Among the lines below, count those that include "elastic", and state the count alone.

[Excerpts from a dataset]
►
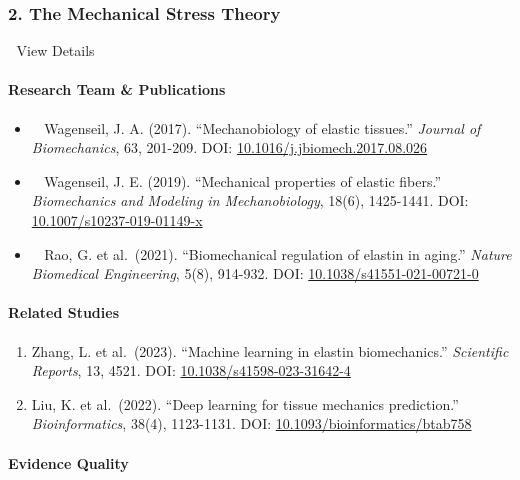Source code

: \subsubsection{2. The Mechanical Stress
Theory}\label{the-mechanical-stress-theory}

🔄 View Details

\paragraph{Research Team \&
Publications}\label{research-team-publications}

\begin{itemize}
\item
  👨‍🔬 Wagenseil, J. A. (2017). ``Mechanobiology of elastic tissues.''
  \emph{Journal of Biomechanics}, 63, 201-209. DOI:
  \href{https://doi.org/10.1016/j.jbiomech.2017.08.026}{10.1016/j.jbiomech.2017.08.026}
\item
  👩‍🔬 Wagenseil, J. E. (2019). ``Mechanical properties of elastic
  fibers.'' \emph{Biomechanics and Modeling in Mechanobiology}, 18(6),
  1425-1441. DOI:
  \href{https://doi.org/10.1007/s10237-019-01149-x}{10.1007/s10237-019-01149-x}
\item
  👨‍🔬 Rao, G. et al.~(2021). ``Biomechanical regulation of elastin in
  aging.'' \emph{Nature Biomedical Engineering}, 5(8), 914-932. DOI:
  \href{https://doi.org/10.1038/s41551-021-00721-0}{10.1038/s41551-021-00721-0}
\end{itemize}

\paragraph{Related Studies}\label{related-studies}

\begin{enumerate}
\def\labelenumi{\arabic{enumi}.}
\item
  Zhang, L. et al.~(2023). ``Machine learning in elastin biomechanics.''
  \emph{Scientific Reports}, 13, 4521. DOI:
  \href{https://doi.org/10.1038/s41598-023-31642-4}{10.1038/s41598-023-31642-4}
\item
  Liu, K. et al.~(2022). ``Deep learning for tissue mechanics
  prediction.'' \emph{Bioinformatics}, 38(4), 1123-1131. DOI:
  \href{https://doi.org/10.1093/bioinformatics/btab758}{10.1093/bioinformatics/btab758}
\end{enumerate}

\paragraph{Evidence Quality}\label{evidence-quality}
◄
▶ SOLUTION TO THE PROBLEM:
2